**PROMPT**
Nothing but the lines from the one containing "Then, the spectral" to the end of the records below should be output, each exactly as written.

**SUPPLIED MATERIAL**

○ ○ ○ ○

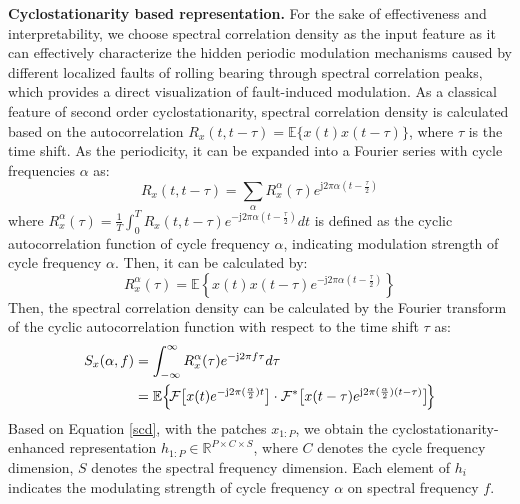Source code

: \documentclass{article}
\begin{document}
	\textbf{Cyclostationarity based representation.} For the sake of effectiveness and interpretability, we choose spectral correlation density as the input feature as it can effectively characterize the hidden periodic modulation mechanisms caused by different localized faults of rolling bearing through spectral correlation peaks, which provides a direct visualization of fault-induced modulation. As a classical feature of second order cyclostationarity, spectral correlation density is calculated based on the autocorrelation $R_{x}(t,t-\tau)=\mathbb{E}\{x(t)x(t-\tau)\}$, where $\tau$ is the time shift. As the periodicity, it can be expanded into a Fourier series with cycle frequencies $\alpha$ as:
	\begin{equation}
		R_{x}(t,t-\tau)=\sum_{\alpha}R_{x}^{\alpha}(\tau)e^{\mathrm{j}2\pi\alpha\left(t-\frac{\tau}{2}\right)}
	\end{equation}
	where $R_{x}^{\alpha}(\tau)=\frac{1}{T}\int_{0}^{T}R_{x}(t,t-\tau)e^{-\mathrm{j}2\pi\alpha\left(t-\frac{\tau}{2}\right)}dt$ is defined as the cyclic autocorrelation function of cycle frequency $\alpha$, indicating modulation strength of cycle frequency $\alpha$. Then, it can be calculated by:
	\begin{equation}
		R_{x}^{\alpha}(\tau)=\mathbb{E}\left\{x(t)x(t-\tau)e^{-\mathrm{j}2\pi\alpha\left(t-\frac{\tau}{2}\right)}\right\}
	\end{equation}
	Then, the spectral correlation density can be calculated by the Fourier transform of the cyclic autocorrelation function with respect to the time shift $\tau$ as:
	\begin{equation}
		\begin{split}
			S_{x}(\alpha,f) &= \int_{-\infty}^{\infty} R_{x}^{\alpha}(\tau) e^{-\mathrm{j}2\pi f\tau} d\tau \\
			&= \mathbb{E}\Bigl\{ \!\mathcal{F}\bigl[ x(t)e^{-\mathrm{j}2\pi(\frac{\alpha}{2})t} \bigr]
			\cdot
			\mathcal{F}^{*}\bigl[ x(t-\tau)e^{\mathrm{j}2\pi(\frac{\alpha}{2})(t-\tau)} \bigr] \!\Bigr\}
			\label{scd}
		\end{split}
	\end{equation}
	Based on Equation \ref{scd}, with the patches $x_{1:P}$, we obtain the cyclostationarity-enhanced representation $h_{1:P}\in\mathbb{R}^{P\times C\times S}$, where $C$ denotes the cycle frequency dimension, $S$ denotes the spectral frequency dimension. Each element of $h_{i}$ indicates the modulating strength of cycle frequency $\alpha$ on spectral frequency $f$.
	
\end{document}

○ ○ ○ ○

**THE COMPLETED TASK**
	Then, the spectral correlation density can be calculated by the Fourier transform of the cyclic autocorrelation function with respect to the time shift $\tau$ as:
	\begin{equation}
		\begin{split}
			S_{x}(\alpha,f) &= \int_{-\infty}^{\infty} R_{x}^{\alpha}(\tau) e^{-\mathrm{j}2\pi f\tau} d\tau \\
			&= \mathbb{E}\Bigl\{ \!\mathcal{F}\bigl[ x(t)e^{-\mathrm{j}2\pi(\frac{\alpha}{2})t} \bigr]
			\cdot
			\mathcal{F}^{*}\bigl[ x(t-\tau)e^{\mathrm{j}2\pi(\frac{\alpha}{2})(t-\tau)} \bigr] \!\Bigr\}
			\label{scd}
		\end{split}
	\end{equation}
	Based on Equation \ref{scd}, with the patches $x_{1:P}$, we obtain the cyclostationarity-enhanced representation $h_{1:P}\in\mathbb{R}^{P\times C\times S}$, where $C$ denotes the cycle frequency dimension, $S$ denotes the spectral frequency dimension. Each element of $h_{i}$ indicates the modulating strength of cycle frequency $\alpha$ on spectral frequency $f$.
	
\end{document}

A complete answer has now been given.